One thing that both books made extremely clear to me was that despite the fact that I thought that the Fed and Treasury had powers to take over failing banks and replace management, they clearly thought they didn't. The role of lawyers in the Fed and Treasury was emphasized at critical points. Bernanke and Paulson sought their opinions even on whether bailing out AIG by invoking a clause in the Fed charter that allowed the Fed to step in when it deemed it was absolutely necessary was legal. Mark Thoma concurs:


“Since the government didn't have resolution authority for banks in the shadow system, it only had two choices when faced with the collapse of a large bank like Bear Stearns or Lehman. Let the bank fail and risk a domino effect that brings the entire system down and potentially creates a depression, or bail out the systemically important bank -- including management and equity holders (investors). [Some claim the government did, in fact, have other choices, but I don't think the key players in the Fed and Treasury believed that they had the authority they needed to take over the large banks, remove management, and put them through traditional FDIC-like procedures that impose losses on investors.] By choosing to bail out the banks, they also bailed out those who created the mess. This left the appearance that the wealthy and well-connected get bailed out, while the middle and lower classes get the bill. Typical households really can't see what they gained from the bailout since, for many, the counterfactual where the system melts down without a bailout is either hard to imagine or not believed. They don't understand, for example, why the government helping them to pay off loans wouldn't have helped banks just as much as a direct bailout. "Where was my bailout?" they wonder.”

Wessel's book was more enjoyable perhaps because it was more economics than politics. Characters like Jeff Lacker and Charles Plosser come out looking like naysayers – crying that the the crisis was not something to be worried about. Wessel seems to think that Bernanke's consensus style was sometimes a hindrance to getting things done. He refers to it as a economics seminar approach to decision making. I don't know which economics seminars Wessel has been attending (or Bernanke for that matter) but most of the seminars I was at in Rochester were nothing short of contentious. One speaker even refused to continue talking because he kept being challenged by an attendee. For instance, here's Andrew Gelman in his tribute to statistician Arnold Zeller (emphasis mine): “No matter who the speaker was, Zeller was always interrupting, asking questions, giving his own views. Not in that aggressive econ-seminar style that we all know and hate ...

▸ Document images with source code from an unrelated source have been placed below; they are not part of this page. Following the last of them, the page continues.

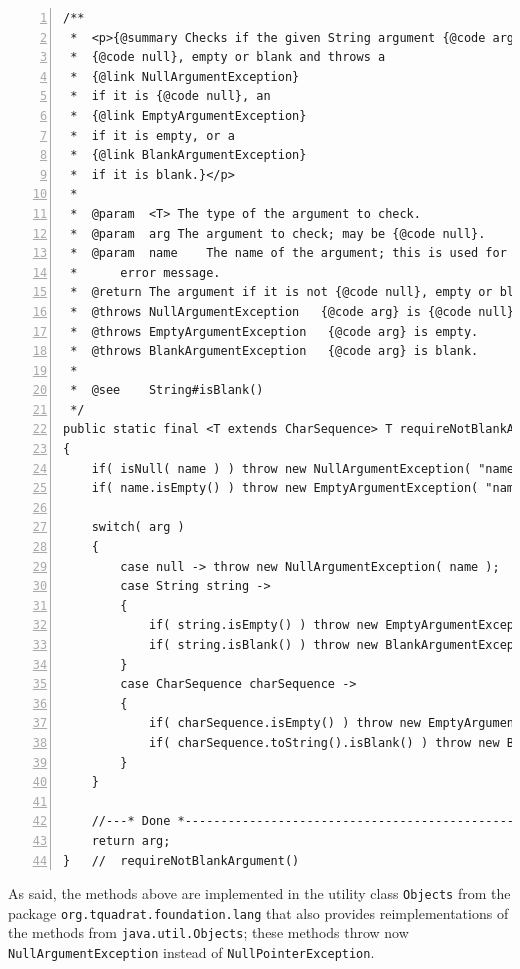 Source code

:\documentclass[11pt,a4paper, titlepage, parskip=half, headsepline, footsepline, cleardoublepage=current, headheight=1cm]{scrbook}
\begin{document}
\begin{lstlisting}[numbers=left,caption={requireNotBlankArgument()},label={listing:requireNotBlankArgument}]
/**
 *  <p>{@summary Checks if the given String argument {@code arg} is
 *  {@code null}, empty or blank and throws a
 *  {@link NullArgumentException}
 *  if it is {@code null}, an
 *  {@link EmptyArgumentException}
 *  if it is empty, or a
 *  {@link BlankArgumentException}
 *  if it is blank.}</p>
 *
 *  @param  <T> The type of the argument to check.
 *  @param  arg The argument to check; may be {@code null}.
 *  @param  name    The name of the argument; this is used for the
 *      error message.
 *  @return The argument if it is not {@code null}, empty or blank.
 *  @throws NullArgumentException   {@code arg} is {@code null}.
 *  @throws EmptyArgumentException   {@code arg} is empty.
 *  @throws BlankArgumentException   {@code arg} is blank.
 *
 *  @see    String#isBlank()
 */
public static final <T extends CharSequence> T requireNotBlankArgument( final T arg, final String name )
{
    if( isNull( name ) ) throw new NullArgumentException( "name" );
    if( name.isEmpty() ) throw new EmptyArgumentException( "name" );

    switch( arg )
    {
        case null -> throw new NullArgumentException( name );
        case String string ->
        {
            if( string.isEmpty() ) throw new EmptyArgumentException( name );
            if( string.isBlank() ) throw new BlankArgumentException( name );
        }
        case CharSequence charSequence ->
        {
            if( charSequence.isEmpty() ) throw new EmptyArgumentException( name );
            if( charSequence.toString().isBlank() ) throw new BlankArgumentException( name );
        }
    }

    //---* Done *----------------------------------------------------------
    return arg;
}   //  requireNotBlankArgument()
\end{lstlisting}

As said, the methods above are implemented in the utility class \lstinline|Objects|\autocite{TQUADRAT_ORG_FOUNDATION_OBJECTS} from the package \lstinline|org.tquadrat.foundation.lang| that also provides reimplementations of the methods from \lstinline|java.util.Objects|; these methods throw now \lstinline|NullArgumentException| instead of \lstinline|NullPointerException|.
\end{document}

What I was looking for in both books however was severely missing and is highlighted in the Thoma's piece. Neither Bernanke nor Paulson could clearly articulate what would have happened to the economy if the investment banks (and AIG and Fannie/Freddie) were simply allowed to fail. Intoning “God help us all” if the financial system collapsed is not a scenario. So in some ways, while I appreciated more the nuances of the bailout and why they did what they did I am still far from fully convinced that the bailout was necessary.

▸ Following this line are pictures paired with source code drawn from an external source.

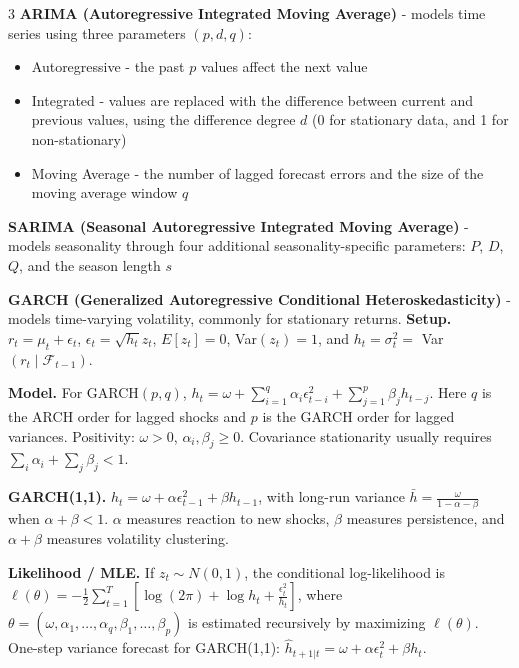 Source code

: \documentclass[10pt,landscape]{article}
\begin{document}
\begin{multicols}{3}
        \textbf{ARIMA (Autoregressive Integrated Moving Average)} - models time series using three parameters $(p,d,q)$:
        \begin{itemize}[label={--},leftmargin=4mm]
            \itemsep -.4mm
            \item Autoregressive - the past $p$ values affect the next value

            \item Integrated - values are replaced with the difference between current and previous values, using the difference degree $d$ (0 for stationary data, and 1 for non-stationary)

            \item Moving Average - the number of lagged forecast errors and the size of the moving average window $q$
        \end{itemize}

        \textbf{SARIMA (Seasonal Autoregressive Integrated Moving Average)} - models seasonality through four additional seasonality-specific parameters: $P$, $D$, $Q$, and the season length $s$
        \smallskip

        \textbf{GARCH (Generalized Autoregressive Conditional Heteroskedasticity)} - models time-varying volatility, commonly for stationary returns.
        \textbf{Setup.} $r_t=\mu_t+\epsilon_t$, $\epsilon_t=\sqrt{h_t}z_t$, $E[z_t]=0$, Var$(z_t)=1$, and $h_t=\sigma_t^2=$ Var$(r_t\mid\mathcal{F}_{t-1})$.
        \vspace{.2em}

        \textbf{Model.} For GARCH$(p,q)$,
        $\displaystyle h_t=\omega+\sum_{i=1}^{q}\alpha_i\epsilon_{t-i}^2+\sum_{j=1}^{p}\beta_j h_{t-j}$.
        Here $q$ is the ARCH order for lagged shocks and $p$ is the GARCH order for lagged variances.
        Positivity: $\omega>0$, $\alpha_i,\beta_j\geq0$. Covariance stationarity usually requires $\sum_i\alpha_i+\sum_j\beta_j<1$.
        \vspace{.2em}

        \textbf{GARCH(1,1).}
        $\displaystyle h_t=\omega+\alpha\epsilon_{t-1}^2+\beta h_{t-1}$, with long-run variance
        $\displaystyle \bar h=\frac{\omega}{1-\alpha-\beta}$ when $\alpha+\beta<1$.
        $\alpha$ measures reaction to new shocks, $\beta$ measures persistence, and $\alpha+\beta$ measures volatility clustering.
        \vspace{.2em}

        \textbf{Likelihood / MLE.} If $z_t\sim N(0,1)$, the conditional log-likelihood is
        $\displaystyle \ell(\theta)=-\frac12\sum_{t=1}^{T}\left[\log(2\pi)+\log h_t+\frac{\epsilon_t^2}{h_t}\right]$,
        where $\theta=(\omega,\alpha_1,\ldots,\alpha_q,\beta_1,\ldots,\beta_p)$ is estimated recursively by maximizing $\ell(\theta)$.
        One-step variance forecast for GARCH(1,1): $\hat h_{t+1|t}=\omega+\alpha\epsilon_t^2+\beta h_t$.
        \smallskip


\end{multicols}
\end{document}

I think that when you are a participant you are biased toward believing in your priors. There is no doubt in my mind that both Bernanke and Paulson felt that the bailout was necessary. Likewise, I believe that if there were a crisis in sociology for instance, that there is a possibility that the entire field would collapse because fewer and fewer people are becoming sociologists, the field would be crying for a bailout as well (as would makers of horse drawn buggies or automobile makers – all intoning “God help us all”).

Nor were any of the books very good at linking how the collapse of the financial system affected Main Street via the unemployment rate. Were the effects psychological? E.g. “Oh my God, the financial system is collapsing, I better lay off all my workers!” or was it direct? E.g. “Oh my God, the commercial paper market has frozen solid and I better lay of all my workers!”